The following article will detail the process of configuring SSO for Okta.
NOTE: If a user is provided access to the phishing portal via your organization's SSO IDP and does not already have an account in the phishing portal (in Administration>Manage Portal Users), an account will automatically be created with a role of "Admin" when the user accesses the phishing portal via SSO.
If enabled, administrators can log in to the portal via SSO only. If the SSO configuration fails and administrators can no longer log in, you will have to contact support in order to disable this feature.
School and Portal SSO
You can set up SSO for School on the School Settings page (Administration > Settings > School Settings) and Portal on the Account Settings page (Administration > Settings > Account Settings). If you wish to set up Okta for both School and Portal logins, you will need to create two separate applications on your IDP (this is due to needing to use different URLs). The top section are Portal/School settings that you will paste into your IDP and the bottom section are settings that you will get from your IDP.
First, log in to Portal and go to Administration > Settings > School Settings (or Account Settings, if setting this app up for Portal logins) and click on the SSO tab.
From the Okta Admin portal, go to the Applications tab and click the green "Add Application" button.

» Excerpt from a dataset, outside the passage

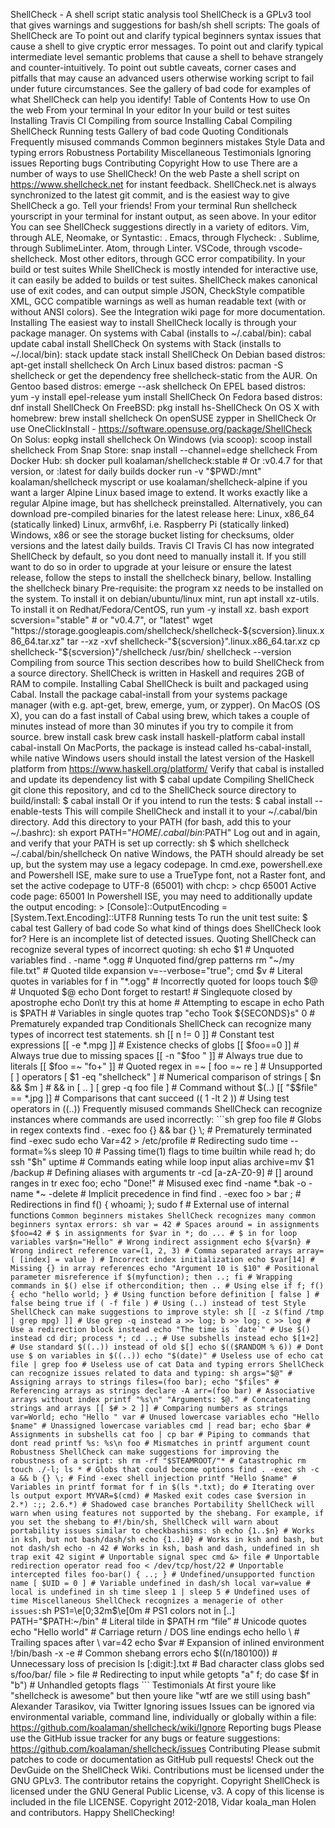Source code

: ShellCheck - A shell script static analysis tool ShellCheck is a GPLv3 tool that gives warnings and suggestions for bash/sh shell scripts: The goals of ShellCheck are To point out and clarify typical beginners syntax issues that cause a shell to give cryptic error messages. To point out and clarify typical intermediate level semantic problems that cause a shell to behave strangely and counter-intuitively. To point out subtle caveats, corner cases and pitfalls that may cause an advanced users otherwise working script to fail under future circumstances. See the gallery of bad code for examples of what ShellCheck can help you identify! Table of Contents How to use On the web From your terminal In your editor In your build or test suites Installing Travis CI Compiling from source Installing Cabal Compiling ShellCheck Running tests Gallery of bad code Quoting Conditionals Frequently misused commands Common beginners mistakes Style Data and typing errors Robustness Portability Miscellaneous Testimonials Ignoring issues Reporting bugs Contributing Copyright How to use There are a number of ways to use ShellCheck! On the web Paste a shell script on https://www.shellcheck.net for instant feedback. ShellCheck.net is always synchronized to the latest git commit, and is the easiest way to give ShellCheck a go. Tell your friends! From your terminal Run shellcheck yourscript in your terminal for instant output, as seen above. In your editor You can see ShellCheck suggestions directly in a variety of editors. Vim, through ALE, Neomake, or Syntastic: . Emacs, through Flycheck: . Sublime, through SublimeLinter. Atom, through Linter. VSCode, through vscode-shellcheck. Most other editors, through GCC error compatibility. In your build or test suites While ShellCheck is mostly intended for interactive use, it can easily be added to builds or test suites. ShellCheck makes canonical use of exit codes, and can output simple JSON, CheckStyle compatible XML, GCC compatible warnings as well as human readable text (with or without ANSI colors). See the Integration wiki page for more documentation. Installing The easiest way to install ShellCheck locally is through your package manager. On systems with Cabal (installs to ~/.cabal/bin): cabal update cabal install ShellCheck On systems with Stack (installs to ~/.local/bin): stack update stack install ShellCheck On Debian based distros: apt-get install shellcheck On Arch Linux based distros: pacman -S shellcheck or get the dependency free shellcheck-static from the AUR. On Gentoo based distros: emerge --ask shellcheck On EPEL based distros: yum -y install epel-release yum install ShellCheck On Fedora based distros: dnf install ShellCheck On FreeBSD: pkg install hs-ShellCheck On OS X with homebrew: brew install shellcheck On openSUSE zypper in ShellCheck Or use OneClickInstall - https://software.opensuse.org/package/ShellCheck On Solus: eopkg install shellcheck On Windows (via scoop): scoop install shellcheck From Snap Store: snap install --channel=edge shellcheck From Docker Hub: sh docker pull koalaman/shellcheck:stable # Or :v0.4.7 for that version, or :latest for daily builds docker run -v "$PWD:/mnt" koalaman/shellcheck myscript or use koalaman/shellcheck-alpine if you want a larger Alpine Linux based image to extend. It works exactly like a regular Alpine image, but has shellcheck preinstalled. Alternatively, you can download pre-compiled binaries for the latest release here: Linux, x86_64 (statically linked) Linux, armv6hf, i.e. Raspberry Pi (statically linked) Windows, x86 or see the storage bucket listing for checksums, older versions and the latest daily builds. Travis CI Travis CI has now integrated ShellCheck by default, so you dont need to manually install it. If you still want to do so in order to upgrade at your leisure or ensure the latest release, follow the steps to install the shellcheck binary, bellow. Installing the shellcheck binary Pre-requisite: the program xz needs to be installed on the system. To install it on debian/ubuntu/linux mint, run apt install xz-utils. To install it on Redhat/Fedora/CentOS, run yum -y install xz. bash export scversion="stable" # or "v0.4.7", or "latest" wget "https://storage.googleapis.com/shellcheck/shellcheck-${scversion}.linux.x86_64.tar.xz" tar --xz -xvf shellcheck-"${scversion}".linux.x86_64.tar.xz cp shellcheck-"${scversion}"/shellcheck /usr/bin/ shellcheck --version Compiling from source This section describes how to build ShellCheck from a source directory. ShellCheck is written in Haskell and requires 2GB of RAM to compile. Installing Cabal ShellCheck is built and packaged using Cabal. Install the package cabal-install from your systems package manager (with e.g. apt-get, brew, emerge, yum, or zypper). On MacOS (OS X), you can do a fast install of Cabal using brew, which takes a couple of minutes instead of more than 30 minutes if you try to compile it from source. brew install cask brew cask install haskell-platform cabal install cabal-install On MacPorts, the package is instead called hs-cabal-install, while native Windows users should install the latest version of the Haskell platform from https://www.haskell.org/platform/ Verify that cabal is installed and update its dependency list with $ cabal update Compiling ShellCheck git clone this repository, and cd to the ShellCheck source directory to build/install: $ cabal install Or if you intend to run the tests: $ cabal install --enable-tests This will compile ShellCheck and install it to your ~/.cabal/bin directory. Add this directory to your PATH (for bash, add this to your ~/.bashrc): sh export PATH="$HOME/.cabal/bin:$PATH" Log out and in again, and verify that your PATH is set up correctly: sh $ which shellcheck ~/.cabal/bin/shellcheck On native Windows, the PATH should already be set up, but the system may use a legacy codepage. In cmd.exe, powershell.exe and Powershell ISE, make sure to use a TrueType font, not a Raster font, and set the active codepage to UTF-8 (65001) with chcp: > chcp 65001 Active code page: 65001 In Powershell ISE, you may need to additionally update the output encoding: > [Console]::OutputEncoding = [System.Text.Encoding]::UTF8 Running tests To run the unit test suite: $ cabal test Gallery of bad code So what kind of things does ShellCheck look for? Here is an incomplete list of detected issues. Quoting ShellCheck can recognize several types of incorrect quoting: sh echo $1 # Unquoted variables find . -name *.ogg # Unquoted find/grep patterns rm "~/my file.txt" # Quoted tilde expansion v=--verbose="true"; cmd $v # Literal quotes in variables for f in "*.ogg" # Incorrectly quoted for loops touch $@ # Unquoted $@ echo Dont forget to restart! # Singlequote closed by apostrophe echo Don\t try this at home # Attempting to escape in echo Path is $PATH # Variables in single quotes trap "echo Took ${SECONDS}s" 0 # Prematurely expanded trap Conditionals ShellCheck can recognize many types of incorrect test statements. sh [[ n != 0 ]] # Constant test expressions [[ -e *.mpg ]] # Existence checks of globs [[ $foo==0 ]] # Always true due to missing spaces [[ -n "$foo " ]] # Always true due to literals [[ $foo =~ "fo+" ]] # Quoted regex in =~ [ foo =~ re ] # Unsupported [ ] operators [ $1 -eq "shellcheck" ] # Numerical comparison of strings [ $n && $m ] # && in [ .. ] [ grep -q foo file ] # Command without $(..) [[ "$$file" == *.jpg ]] # Comparisons that cant succeed (( 1 -lt 2 )) # Using test operators in ((..)) Frequently misused commands ShellCheck can recognize instances where commands are used incorrectly: ```sh grep foo file # Globs in regex contexts find . -exec foo {} && bar {} \; # Prematurely terminated find -exec sudo echo Var=42 > /etc/profile # Redirecting sudo time --format=%s sleep 10 # Passing time(1) flags to time builtin while read h; do ssh "$h" uptime # Commands eating while loop input alias archive=mv $1 /backup # Defining aliases with arguments tr -cd [a-zA-Z0-9] # [] around ranges in tr exec foo; echo "Done!" # Misused exec find -name *.bak -o -name *~ -delete # Implicit precedence in find find . -exec foo > bar \; # Redirections in find f() { whoami; }; sudo f # External use of internal functions ``` Common beginners mistakes ShellCheck recognizes many common beginners syntax errors: sh var = 42 # Spaces around = in assignments $foo=42 # $ in assignments for $var in *; do ... # $ in for loop variables var$n="Hello" # Wrong indirect assignment echo ${var$n} # Wrong indirect reference var=(1, 2, 3) # Comma separated arrays array=( [index] = value ) # Incorrect index initialization echo $var[14] # Missing {} in array references echo "Argument 10 is $10" # Positional parameter misreference if $(myfunction); then ..; fi # Wrapping commands in $() else if othercondition; then .. # Using else if f; f() { echo "hello world; } # Using function before definition [ false ] # false being true if ( -f file ) # Using (..) instead of test Style ShellCheck can make suggestions to improve style: sh [[ -z $(find /tmp | grep mpg) ]] # Use grep -q instead a >> log; b >> log; c >> log # Use a redirection block instead echo "The time is `date`" # Use $() instead cd dir; process *; cd ..; # Use subshells instead echo $[1+2] # Use standard $((..)) instead of old $[] echo $(($RANDOM % 6)) # Dont use $ on variables in $((..)) echo "$(date)" # Useless use of echo cat file | grep foo # Useless use of cat Data and typing errors ShellCheck can recognize issues related to data and typing: sh args="$@" # Assigning arrays to strings files=(foo bar); echo "$files" # Referencing arrays as strings declare -A arr=(foo bar) # Associative arrays without index printf "%s\n" "Arguments: $@." # Concatenating strings and arrays [[ $# > 2 ]] # Comparing numbers as strings var=World; echo "Hello " var # Unused lowercase variables echo "Hello $name" # Unassigned lowercase variables cmd | read bar; echo $bar # Assignments in subshells cat foo | cp bar # Piping to commands that dont read printf %s: %s\n foo # Mismatches in printf argument count Robustness ShellCheck can make suggestions for improving the robustness of a script: sh rm -rf "$STEAMROOT/"* # Catastrophic rm touch ./-l; ls * # Globs that could become options find . -exec sh -c a && b {} \; # Find -exec shell injection printf "Hello $name" # Variables in printf format for f in $(ls *.txt); do # Iterating over ls output export MYVAR=$(cmd) # Masked exit codes case $version in 2.*) :;; 2.6.*) # Shadowed case branches Portability ShellCheck will warn when using features not supported by the shebang. For example, if you set the shebang to #!/bin/sh, ShellCheck will warn about portability issues similar to checkbashisms: sh echo {1..$n} # Works in ksh, but not bash/dash/sh echo {1..10} # Works in ksh and bash, but not dash/sh echo -n 42 # Works in ksh, bash and dash, undefined in sh trap exit 42 sigint # Unportable signal spec cmd &> file # Unportable redirection operator read foo < /dev/tcp/host/22 # Unportable intercepted files foo-bar() { ..; } # Undefined/unsupported function name [ $UID = 0 ] # Variable undefined in dash/sh local var=value # local is undefined in sh time sleep 1 | sleep 5 # Undefined uses of time Miscellaneous ShellCheck recognizes a menagerie of other issues: ```sh PS1=\e[0;32m\$\e[0m # PS1 colors not in [..] PATH="$PATH:~/bin" # Literal tilde in $PATH rm “file” # Unicode quotes echo "Hello world" # Carriage return / DOS line endings echo hello \ # Trailing spaces after \ var=42 echo $var # Expansion of inlined environment !/bin/bash -x -e # Common shebang errors echo $((n/180100)) # Unnecessary loss of precision ls [:digit:].txt # Bad character class globs sed s/foo/bar/ file > file # Redirecting to input while getopts "a" f; do case $f in "b") # Unhandled getopts flags ``` Testimonials At first youre like "shellcheck is awesome" but then youre like "wtf are we still using bash" Alexander Tarasikov, via Twitter Ignoring issues Issues can be ignored via environmental variable, command line, individually or globally within a file: https://github.com/koalaman/shellcheck/wiki/Ignore Reporting bugs Please use the GitHub issue tracker for any bugs or feature suggestions: https://github.com/koalaman/shellcheck/issues Contributing Please submit patches to code or documentation as GitHub pull requests! Check out the DevGuide on the ShellCheck Wiki. Contributions must be licensed under the GNU GPLv3. The contributor retains the copyright. Copyright ShellCheck is licensed under the GNU General Public License, v3. A copy of this license is included in the file LICENSE. Copyright 2012-2018, Vidar koala_man Holen and contributors. Happy ShellChecking!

Next, click the green "Create New App" button.
- Select "Web" from the Platform dropdown menu.
- Select the SAML 2.0 radio button.
- Click the green "Create" button.
Step 1: General Settings
Give your app a name and upload a logo of your choice. Then click on the green "Next" button.
Step 2: Configure SAML
Portal SP Settings you plugin into your IDP:
- ACS (Consumer) URL -> Single sign on URL
- EntityId -> Audience URI (SP Entity ID)
- Your Whitelabeled URL -> Default Relay (Note: Be sure to add "/index.php" to the end of your whitelabled URL. For example, if your whitelabled URL is "https://yourcompanyschool.testingcenter.net", you'd want to use https://yourcompanyschool.testingcenter.net/index.php as the Default Relay.)
- Select "emailAddress" -> Name ID format
- Select "email" -> Application username
Single Log Out (optional)
If you wish to use Single Logout (SLO) with PhishingBox, click the 'Show Advanced Settings' link in the Okta application's SAML Settings form. This will expose Okta's SLO settings.
Click the 'Allow application to initiate Single Logout' checkbox. Then, copy the Single Logout URL from PhishingBox and paste it into the Single Logout URL field in the SAML Settings form. The 'SP Issuer' in Okta will be the same as the 'Audience URI (SP Entity ID)', or Entity ID. Download the Signature Certificate from the PhishingBox Okta setup form by clicking the 'Download Certificate' link.
Upload the certificate to the Okta application in the 'Signature Certificate' field. Be sure to click the 'Upload Certificate' button after you have selected the file. The file will be named 'sp.crt'.
- NOTE: Some browsers may give warnings when downloading .crt files.
- NOTE: Okta only accepts logout requests from service providers. Okta will never send logout requests to service providers. I.e., logging out of PhishingBox will log the user out of Okta, but not vice versa.
Step 3: Feedback
Select the "I'm an Okta customer adding an internal app" radio option.
Step 4: Settings for Portal/School
Your IDP settings you plugin into Portal SP:
Click on the "View Setup Instructions" button to get the settings to enter in Portal.
- x.509 Certificate -> x.509 Certificate
- Identity Provider Issuer -> Issuer URL
- Leave the SLO Endpoint URL field blank
- Identity Provider Single Sign-On URL -> ACS Endpoint URL
To navigate to the Portal SSO Settings for Okta, go to Administration > Integration Store and click on the Setup button for Okta.
Note: A sign in URL can be obtained from the users IDP, usually it will be a URL with query parameters.